A falha estrutural foi apontada no edifício ao lado do consulado, não no imóvel ocupado pela representação brasileira. O problema envolve o 21º e o 22º pavimentos de um arranha-céu de 37 andares que passa por obras, o que levou equipes de segurança a isolar a área próxima.
Os bombeiros de Nova York foram acionados por volta das 8h para verificar a ocorrência. A interdição atingiu uma área de grande circulação de Manhattan e obrigou a retirada preventiva de pessoas que trabalhavam ou passavam pelo entorno do prédio em reforma.
Atendimento presencial fica suspenso
O Ministério das Relações Exteriores e o Consulado-Geral do Brasil em Nova York informaram a suspensão temporária dos serviços presenciais. A medida afeta brasileiros que dependem do posto para passaportes, documentos, vistos, atos de registro civil e assistência consular na costa leste dos Estados Unidos.
O consulado em Nova York atende uma das maiores comunidades brasileiras fora do país e também recebe turistas e pessoas em trânsito pelos Estados Unidos. Por isso, a interrupção atinge tanto quem tinha horário marcado quanto quem buscaria orientação presencial em situação urgente.

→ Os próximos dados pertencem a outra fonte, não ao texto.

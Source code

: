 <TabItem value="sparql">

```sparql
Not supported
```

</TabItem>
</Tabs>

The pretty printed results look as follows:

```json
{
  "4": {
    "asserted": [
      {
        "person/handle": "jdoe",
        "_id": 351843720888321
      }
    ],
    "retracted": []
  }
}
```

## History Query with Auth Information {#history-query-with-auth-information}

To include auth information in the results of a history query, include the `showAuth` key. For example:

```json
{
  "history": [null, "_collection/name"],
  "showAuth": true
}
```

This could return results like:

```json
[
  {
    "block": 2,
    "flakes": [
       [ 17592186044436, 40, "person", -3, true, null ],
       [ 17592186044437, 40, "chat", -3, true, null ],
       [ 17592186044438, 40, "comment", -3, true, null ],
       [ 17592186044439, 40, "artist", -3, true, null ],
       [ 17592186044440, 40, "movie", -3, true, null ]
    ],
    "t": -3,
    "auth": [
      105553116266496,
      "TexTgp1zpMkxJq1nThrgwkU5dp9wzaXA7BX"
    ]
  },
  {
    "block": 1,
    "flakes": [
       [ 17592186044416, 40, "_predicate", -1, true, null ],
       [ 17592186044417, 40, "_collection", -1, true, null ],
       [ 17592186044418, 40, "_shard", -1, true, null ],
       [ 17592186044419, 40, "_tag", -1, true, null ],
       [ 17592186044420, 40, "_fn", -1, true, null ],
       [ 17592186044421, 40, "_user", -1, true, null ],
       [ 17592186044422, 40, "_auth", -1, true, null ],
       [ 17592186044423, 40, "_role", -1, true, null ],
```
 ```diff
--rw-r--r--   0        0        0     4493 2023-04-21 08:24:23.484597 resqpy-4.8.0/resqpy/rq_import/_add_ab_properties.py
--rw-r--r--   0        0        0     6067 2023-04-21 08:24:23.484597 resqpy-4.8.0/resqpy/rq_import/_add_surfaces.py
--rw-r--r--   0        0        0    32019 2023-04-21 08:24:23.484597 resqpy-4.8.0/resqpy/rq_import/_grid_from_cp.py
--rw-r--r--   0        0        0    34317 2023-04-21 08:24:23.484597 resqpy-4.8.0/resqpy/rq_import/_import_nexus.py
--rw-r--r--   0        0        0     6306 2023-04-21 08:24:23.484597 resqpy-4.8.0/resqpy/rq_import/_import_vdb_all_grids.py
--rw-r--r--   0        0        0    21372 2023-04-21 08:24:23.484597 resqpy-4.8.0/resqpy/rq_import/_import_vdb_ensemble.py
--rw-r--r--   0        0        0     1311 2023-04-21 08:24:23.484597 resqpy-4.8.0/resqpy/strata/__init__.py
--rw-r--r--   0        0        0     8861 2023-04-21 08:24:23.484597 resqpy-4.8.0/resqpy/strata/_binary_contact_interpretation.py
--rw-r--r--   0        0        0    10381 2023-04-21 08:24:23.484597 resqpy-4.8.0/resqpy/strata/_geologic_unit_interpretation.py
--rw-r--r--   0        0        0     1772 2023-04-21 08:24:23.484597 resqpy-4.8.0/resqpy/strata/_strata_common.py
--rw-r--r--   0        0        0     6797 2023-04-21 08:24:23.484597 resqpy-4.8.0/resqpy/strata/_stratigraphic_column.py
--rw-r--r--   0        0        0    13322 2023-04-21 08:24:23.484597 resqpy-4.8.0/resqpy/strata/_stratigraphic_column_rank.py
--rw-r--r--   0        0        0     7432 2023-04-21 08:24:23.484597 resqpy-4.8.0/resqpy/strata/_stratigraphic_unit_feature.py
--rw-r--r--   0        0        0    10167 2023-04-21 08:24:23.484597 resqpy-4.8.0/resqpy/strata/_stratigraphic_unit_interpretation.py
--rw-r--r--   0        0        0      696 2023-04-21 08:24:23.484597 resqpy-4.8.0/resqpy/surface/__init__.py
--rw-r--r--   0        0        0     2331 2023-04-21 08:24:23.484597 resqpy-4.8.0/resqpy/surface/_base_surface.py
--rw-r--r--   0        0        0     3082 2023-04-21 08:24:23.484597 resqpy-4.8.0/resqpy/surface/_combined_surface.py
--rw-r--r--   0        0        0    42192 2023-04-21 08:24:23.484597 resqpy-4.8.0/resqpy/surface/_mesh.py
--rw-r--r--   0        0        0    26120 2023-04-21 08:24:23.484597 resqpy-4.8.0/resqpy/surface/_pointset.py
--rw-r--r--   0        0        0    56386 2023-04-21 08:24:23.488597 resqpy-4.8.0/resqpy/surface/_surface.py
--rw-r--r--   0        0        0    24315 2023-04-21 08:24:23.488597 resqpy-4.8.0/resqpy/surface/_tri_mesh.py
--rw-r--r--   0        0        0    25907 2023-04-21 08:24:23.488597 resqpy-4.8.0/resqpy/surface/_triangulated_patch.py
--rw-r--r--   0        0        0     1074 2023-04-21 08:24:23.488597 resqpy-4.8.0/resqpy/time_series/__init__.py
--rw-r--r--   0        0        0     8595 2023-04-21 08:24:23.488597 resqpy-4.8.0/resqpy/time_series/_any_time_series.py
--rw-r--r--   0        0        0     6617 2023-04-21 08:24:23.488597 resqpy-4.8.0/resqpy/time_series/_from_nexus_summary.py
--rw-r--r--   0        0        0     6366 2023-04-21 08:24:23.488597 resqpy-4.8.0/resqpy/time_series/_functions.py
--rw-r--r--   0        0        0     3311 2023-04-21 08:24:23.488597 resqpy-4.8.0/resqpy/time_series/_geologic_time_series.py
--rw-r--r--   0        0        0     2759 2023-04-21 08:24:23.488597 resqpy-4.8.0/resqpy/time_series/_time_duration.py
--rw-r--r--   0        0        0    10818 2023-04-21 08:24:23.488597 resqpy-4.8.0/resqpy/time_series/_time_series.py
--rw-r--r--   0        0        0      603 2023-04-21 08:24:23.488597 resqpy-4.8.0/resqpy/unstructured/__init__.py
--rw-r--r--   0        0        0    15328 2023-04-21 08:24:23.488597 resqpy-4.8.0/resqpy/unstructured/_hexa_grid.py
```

A reabertura depende da liberação do entorno pelas autoridades de Nova York e da avaliação técnica sobre a estabilidade do prédio vizinho. O Itamaraty não informou prazo para retomada do atendimento presencial nem detalhou, no comunicado, como serão reorganizados os serviços afetados pela interdição.
Problema está no prédio ao lado
A principal informação para os brasileiros que usam o serviço consular é que o fechamento decorre da proximidade com o edifício em obras. Não há indicação de dano estrutural no prédio do Consulado-Geral do Brasil.
Enquanto a interdição continuar, a orientação prática para quem tinha atendimento presencial é acompanhar os canais oficiais do consulado e do Ministério das Relações Exteriores. A retomada dos serviços depende da liberação da área e da definição de remarcações ou alternativas para os usuários afetados.